Try it: Below this line is a set of entries; quote exactly the lines from the line that contains "This is a book" to the line that contains "## For Preventing", both lines included.

[[ Records, beginning ]]

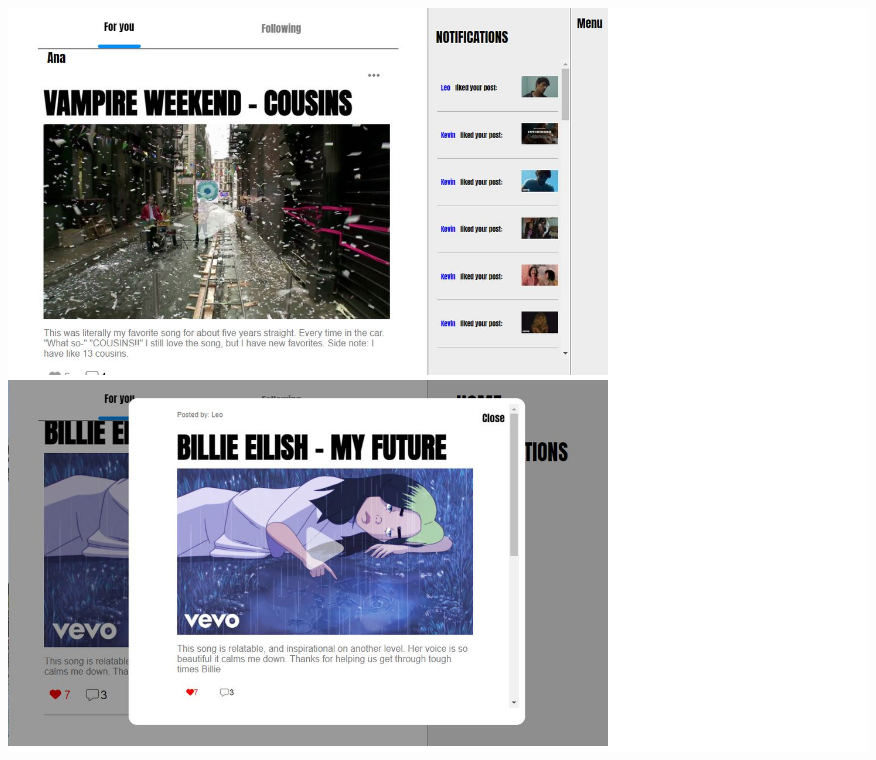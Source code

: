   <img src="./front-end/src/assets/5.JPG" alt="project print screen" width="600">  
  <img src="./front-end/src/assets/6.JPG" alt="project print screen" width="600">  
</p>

[[ Records, end ]]
[[ Records, beginning ]]

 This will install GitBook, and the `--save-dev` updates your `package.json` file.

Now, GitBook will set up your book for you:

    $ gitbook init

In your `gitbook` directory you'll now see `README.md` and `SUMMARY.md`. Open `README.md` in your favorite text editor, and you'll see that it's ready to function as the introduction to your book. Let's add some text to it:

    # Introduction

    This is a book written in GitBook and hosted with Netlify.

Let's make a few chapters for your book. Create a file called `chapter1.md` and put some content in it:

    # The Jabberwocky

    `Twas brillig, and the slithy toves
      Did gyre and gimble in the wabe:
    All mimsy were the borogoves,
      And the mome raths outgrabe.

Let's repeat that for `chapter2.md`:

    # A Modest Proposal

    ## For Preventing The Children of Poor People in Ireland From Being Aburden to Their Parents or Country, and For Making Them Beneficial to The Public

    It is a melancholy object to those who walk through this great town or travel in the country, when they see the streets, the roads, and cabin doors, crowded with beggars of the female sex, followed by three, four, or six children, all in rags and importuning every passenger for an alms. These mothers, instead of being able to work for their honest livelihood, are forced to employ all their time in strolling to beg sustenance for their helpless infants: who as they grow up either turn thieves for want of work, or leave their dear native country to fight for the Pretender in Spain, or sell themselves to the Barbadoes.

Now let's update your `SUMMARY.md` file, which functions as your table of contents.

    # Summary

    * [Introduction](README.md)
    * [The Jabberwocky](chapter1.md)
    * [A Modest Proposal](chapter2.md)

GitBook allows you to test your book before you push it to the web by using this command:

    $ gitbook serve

[[ Records, end ]]

Solution:
    This is a book written in GitBook and hosted with Netlify.

Let's make a few chapters for your book. Create a file called `chapter1.md` and put some content in it:

    # The Jabberwocky

    `Twas brillig, and the slithy toves
      Did gyre and gimble in the wabe:
    All mimsy were the borogoves,
      And the mome raths outgrabe.

Let's repeat that for `chapter2.md`:

    # A Modest Proposal

    ## For Preventing The Children of Poor People in Ireland From Being Aburden to Their Parents or Country, and For Making Them Beneficial to The Public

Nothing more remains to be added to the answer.